La croissance économique est désormais solidement installée. Tel est le diagnostic de Christine Lagarde, la directrice du Fonds monétaire international qui va relever  la semaine  prochaine ses perspectives pour l’ensemble des  pays. Et pour une fois, la France n’est pas en reste. L’Insee vient ainsi d’ajouter un petit dixième de point à ses calculs pour 2017. Après avoir au fil des mois pronostiqué 1,5% d’amélioration des performances  du pays sur une base de départ de 1,1% pour l’ensemble de 2017, elle est passée à 1,7% et maintenant 1,8%. Le gouvernement applaudit car il faut remonter à 2011 pour trouver une perspective équivalente.  Et tout relèvement des comptes est  pain bénit pour le ministre des finances qui a tant de mal à boucler son budget, en raison des baises d’impôts programmées.

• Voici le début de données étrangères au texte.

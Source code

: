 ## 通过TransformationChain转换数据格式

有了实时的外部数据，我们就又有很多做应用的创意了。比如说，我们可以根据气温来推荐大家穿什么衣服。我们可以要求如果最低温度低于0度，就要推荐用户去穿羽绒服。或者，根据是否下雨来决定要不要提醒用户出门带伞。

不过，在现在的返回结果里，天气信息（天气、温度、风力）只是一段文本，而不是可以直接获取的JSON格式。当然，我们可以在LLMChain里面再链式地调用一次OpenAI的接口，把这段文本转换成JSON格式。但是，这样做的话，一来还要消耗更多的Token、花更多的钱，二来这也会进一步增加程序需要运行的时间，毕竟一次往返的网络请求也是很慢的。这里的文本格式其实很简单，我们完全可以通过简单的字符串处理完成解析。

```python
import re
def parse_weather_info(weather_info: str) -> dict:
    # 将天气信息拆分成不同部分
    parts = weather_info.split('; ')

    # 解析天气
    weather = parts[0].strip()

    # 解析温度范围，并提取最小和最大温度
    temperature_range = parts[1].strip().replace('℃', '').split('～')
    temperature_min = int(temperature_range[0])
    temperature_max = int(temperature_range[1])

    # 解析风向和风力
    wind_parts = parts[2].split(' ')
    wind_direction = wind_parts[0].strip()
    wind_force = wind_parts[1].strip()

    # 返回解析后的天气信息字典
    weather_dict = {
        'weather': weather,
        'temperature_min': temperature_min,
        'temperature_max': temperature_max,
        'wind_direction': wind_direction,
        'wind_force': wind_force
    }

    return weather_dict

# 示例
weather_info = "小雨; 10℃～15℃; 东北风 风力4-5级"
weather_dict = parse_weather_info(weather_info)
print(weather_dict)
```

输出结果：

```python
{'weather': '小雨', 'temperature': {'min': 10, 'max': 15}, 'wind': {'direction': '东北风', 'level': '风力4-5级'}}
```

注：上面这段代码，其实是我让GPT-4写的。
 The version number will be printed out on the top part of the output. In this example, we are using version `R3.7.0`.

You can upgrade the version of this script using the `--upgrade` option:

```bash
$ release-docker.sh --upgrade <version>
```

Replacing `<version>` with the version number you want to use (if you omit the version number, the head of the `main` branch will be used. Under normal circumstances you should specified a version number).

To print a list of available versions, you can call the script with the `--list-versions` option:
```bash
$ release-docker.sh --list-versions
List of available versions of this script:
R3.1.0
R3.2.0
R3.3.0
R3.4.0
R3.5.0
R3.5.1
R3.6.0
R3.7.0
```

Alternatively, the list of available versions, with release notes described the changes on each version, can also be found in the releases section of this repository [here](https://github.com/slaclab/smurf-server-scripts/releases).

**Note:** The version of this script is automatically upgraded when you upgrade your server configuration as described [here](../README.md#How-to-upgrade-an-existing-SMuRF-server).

L’économie française bénéficie de deux moteurs : l’investissement des entreprises qui se réalise à tous les niveaux et l’équipement des particuliers, essentiellement dans le domaine du logement,  car les achats de maisons et d’appartements  neufs ainsi que la rénovation ont le  vent  en poupe. Ce dynamisme  est encouragé par le moral  des chefs d’entreprises qui n’a jamais été aussi élevé depuis dix ans. Conséquence : le chômage recule : la barre fatidique  de dix  pour cent sera abandonnée  à la fin de l’année, avec un niveau ramené à 9,4%, avec une création nette de deux cent  mille emplois. Seul point noir pour l’instant : le commerce extérieur, dont le déficit est revu en hausse de 15 milliards d’euros à  63 milliards, car la reprise des affaires se traduit par un gonflement des importations : 80% des investissements sont le fruit d’achats à l’étranger, tandis que l’amélioration  du pouvoir  d’achat des ménages repose pour 20% sur un développement des entrées de produits venus d’’audelà des frontières.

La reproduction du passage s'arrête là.